Biol Direct 2012 Apr 16;7:11. Epub 2012 Apr 16.
National Center for Biotechnology Information NLM/NIH, 8600 Rockville Pike, Bldg, 38A, Bethesda, MD 20894, USA.
Evolution of exon-intron structure of eukaryotic genes has been a matter of long-standing, intensive debate. The introns-early concept, later rebranded 'introns first' held that protein-coding genes were interrupted by numerous introns even at the earliest stages of life's evolution and that introns played a major role in the origin of proteins by facilitating recombination of sequences coding for small protein/peptide modules. The introns-late concept held that introns emerged only in eukaryotes and new introns have been accumulating continuously throughout eukaryotic evolution. Analysis of orthologous genes from completely sequenced eukaryotic genomes revealed numerous shared intron positions in orthologous genes from animals and plants and even between animals, plants and protists, suggesting that many ancestral introns have persisted since the last eukaryotic common ancestor (LECA). Reconstructions of intron gain and loss using the growing collection of genomes of diverse eukaryotes and increasingly advanced probabilistic models convincingly show that the LECA and the ancestors of each eukaryotic supergroup had intron-rich genes, with intron densities comparable to those in the most intron-rich modern genomes such as those of vertebrates. The subsequent evolution in most lineages of eukaryotes involved primarily loss of introns, with only a few episodes of substantial intron gain that might have accompanied major evolutionary innovations such as the origin of metazoa. The original invasion of self-splicing Group II introns, presumably originating from the mitochondrial endosymbiont, into the genome of the emerging eukaryote might have been a key factor of eukaryogenesis that in particular triggered the origin of endomembranes and the nucleus.
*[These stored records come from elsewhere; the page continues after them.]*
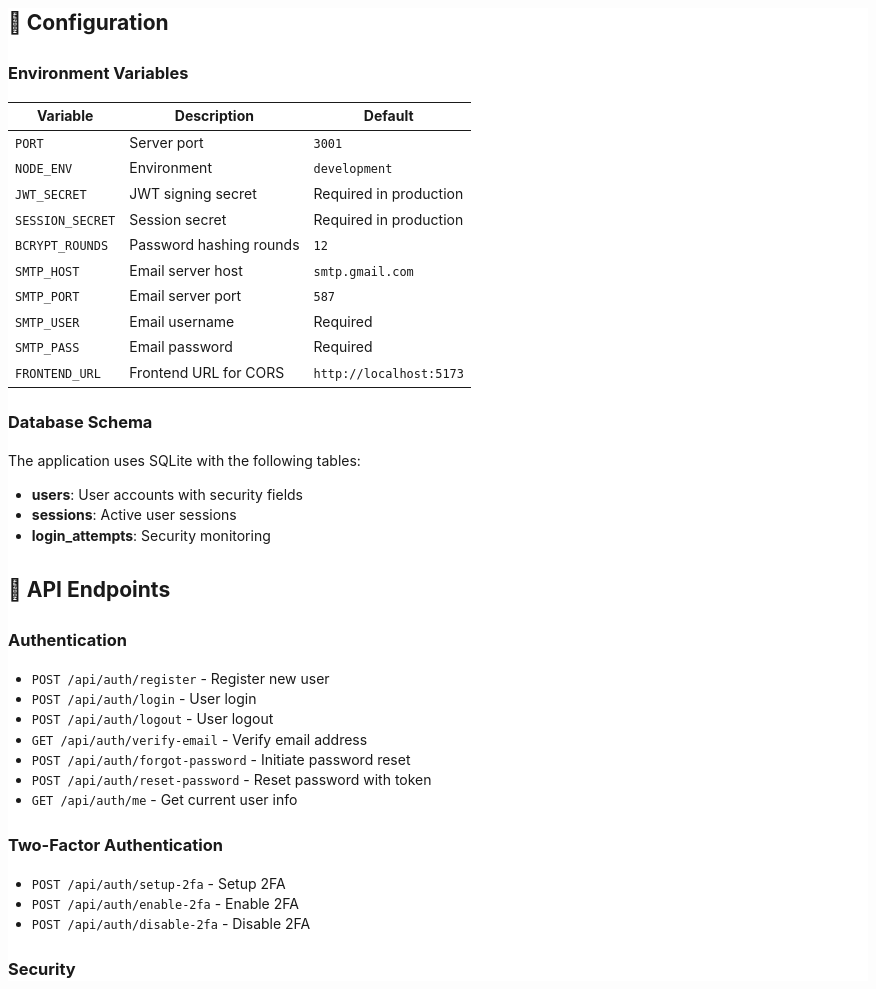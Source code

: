 ## 🔧 Configuration

### Environment Variables

| Variable | Description | Default |
|----------|-------------|---------|
| `PORT` | Server port | `3001` |
| `NODE_ENV` | Environment | `development` |
| `JWT_SECRET` | JWT signing secret | Required in production |
| `SESSION_SECRET` | Session secret | Required in production |
| `BCRYPT_ROUNDS` | Password hashing rounds | `12` |
| `SMTP_HOST` | Email server host | `smtp.gmail.com` |
| `SMTP_PORT` | Email server port | `587` |
| `SMTP_USER` | Email username | Required |
| `SMTP_PASS` | Email password | Required |
| `FRONTEND_URL` | Frontend URL for CORS | `http://localhost:5173` |

### Database Schema

The application uses SQLite with the following tables:

- **users**: User accounts with security fields
- **sessions**: Active user sessions
- **login_attempts**: Security monitoring

## 📡 API Endpoints

### Authentication

- `POST /api/auth/register` - Register new user
- `POST /api/auth/login` - User login
- `POST /api/auth/logout` - User logout
- `GET /api/auth/verify-email` - Verify email address
- `POST /api/auth/forgot-password` - Initiate password reset
- `POST /api/auth/reset-password` - Reset password with token
- `GET /api/auth/me` - Get current user info

### Two-Factor Authentication

- `POST /api/auth/setup-2fa` - Setup 2FA
- `POST /api/auth/enable-2fa` - Enable 2FA
- `POST /api/auth/disable-2fa` - Disable 2FA

### Security
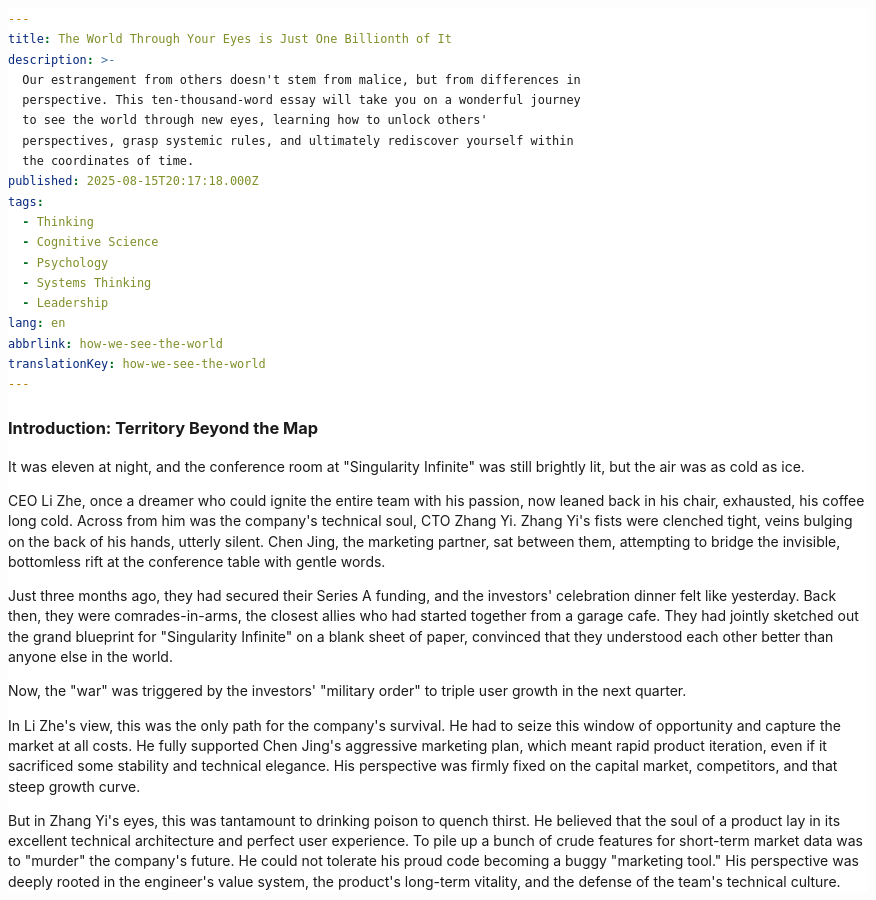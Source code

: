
 ```yaml
---
title: The World Through Your Eyes is Just One Billionth of It
description: >-
  Our estrangement from others doesn't stem from malice, but from differences in
  perspective. This ten-thousand-word essay will take you on a wonderful journey
  to see the world through new eyes, learning how to unlock others'
  perspectives, grasp systemic rules, and ultimately rediscover yourself within
  the coordinates of time.
published: 2025-08-15T20:17:18.000Z
tags:
  - Thinking
  - Cognitive Science
  - Psychology
  - Systems Thinking
  - Leadership
lang: en
abbrlink: how-we-see-the-world
translationKey: how-we-see-the-world
---
```


### Introduction: Territory Beyond the Map

It was eleven at night, and the conference room at "Singularity Infinite" was still brightly lit, but the air was as cold as ice.

CEO Li Zhe, once a dreamer who could ignite the entire team with his passion, now leaned back in his chair, exhausted, his coffee long cold. Across from him was the company's technical soul, CTO Zhang Yi. Zhang Yi's fists were clenched tight, veins bulging on the back of his hands, utterly silent. Chen Jing, the marketing partner, sat between them, attempting to bridge the invisible, bottomless rift at the conference table with gentle words.

Just three months ago, they had secured their Series A funding, and the investors' celebration dinner felt like yesterday. Back then, they were comrades-in-arms, the closest allies who had started together from a garage cafe. They had jointly sketched out the grand blueprint for "Singularity Infinite" on a blank sheet of paper, convinced that they understood each other better than anyone else in the world.

Now, the "war" was triggered by the investors' "military order" to triple user growth in the next quarter.

In Li Zhe's view, this was the only path for the company's survival. He had to seize this window of opportunity and capture the market at all costs. He fully supported Chen Jing's aggressive marketing plan, which meant rapid product iteration, even if it sacrificed some stability and technical elegance. His perspective was firmly fixed on the capital market, competitors, and that steep growth curve.

But in Zhang Yi's eyes, this was tantamount to drinking poison to quench thirst. He believed that the soul of a product lay in its excellent technical architecture and perfect user experience. To pile up a bunch of crude features for short-term market data was to "murder" the company's future. He could not tolerate his proud code becoming a buggy "marketing tool." His perspective was deeply rooted in the engineer's value system, the product's long-term vitality, and the defense of the team's technical culture.

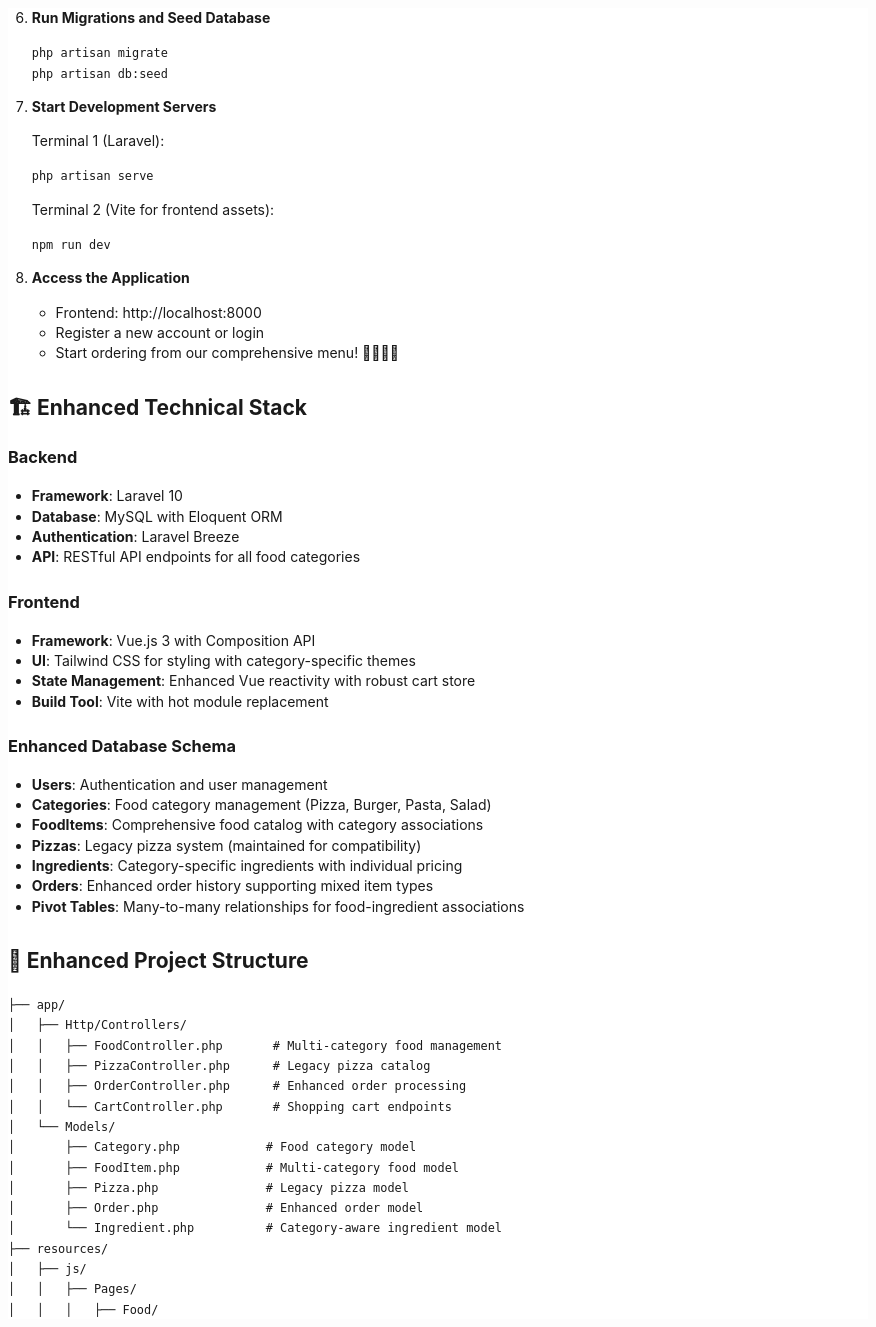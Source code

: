 6. **Run Migrations and Seed Database**
   ```bash
   php artisan migrate
   php artisan db:seed
   ```

7. **Start Development Servers**
   
   Terminal 1 (Laravel):
   ```bash
   php artisan serve
   ```
   
   Terminal 2 (Vite for frontend assets):
   ```bash
   npm run dev
   ```

8. **Access the Application**
   - Frontend: http://localhost:8000
   - Register a new account or login
   - Start ordering from our comprehensive menu! 🍕🍔🍝🥗

## 🏗️ Enhanced Technical Stack

### Backend
- **Framework**: Laravel 10
- **Database**: MySQL with Eloquent ORM
- **Authentication**: Laravel Breeze
- **API**: RESTful API endpoints for all food categories

### Frontend
- **Framework**: Vue.js 3 with Composition API
- **UI**: Tailwind CSS for styling with category-specific themes
- **State Management**: Enhanced Vue reactivity with robust cart store
- **Build Tool**: Vite with hot module replacement

### Enhanced Database Schema
- **Users**: Authentication and user management
- **Categories**: Food category management (Pizza, Burger, Pasta, Salad)
- **FoodItems**: Comprehensive food catalog with category associations
- **Pizzas**: Legacy pizza system (maintained for compatibility)
- **Ingredients**: Category-specific ingredients with individual pricing
- **Orders**: Enhanced order history supporting mixed item types
- **Pivot Tables**: Many-to-many relationships for food-ingredient associations

## 📁 Enhanced Project Structure

```
├── app/
│   ├── Http/Controllers/
│   │   ├── FoodController.php       # Multi-category food management
│   │   ├── PizzaController.php      # Legacy pizza catalog
│   │   ├── OrderController.php      # Enhanced order processing
│   │   └── CartController.php       # Shopping cart endpoints
│   └── Models/
│       ├── Category.php            # Food category model
│       ├── FoodItem.php            # Multi-category food model
│       ├── Pizza.php               # Legacy pizza model
│       ├── Order.php               # Enhanced order model
│       └── Ingredient.php          # Category-aware ingredient model
├── resources/
│   ├── js/
│   │   ├── Pages/
│   │   │   ├── Food/
```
Conversely, splicing errors gave rise to alternative splicing, a major contribution to the biological complexity of multicellular eukaryotes. There is no indication that any prokaryote has ever possessed a spliceosome or introns in protein-coding genes, other than relatively rare mobile self-splicing introns. Thus, the introns-first scenario is not supported by any evidence but exon-intron structure of protein-coding genes appears to have evolved concomitantly with the eukaryotic cell, and introns were a major factor of evolution throughout the history of eukaryotes.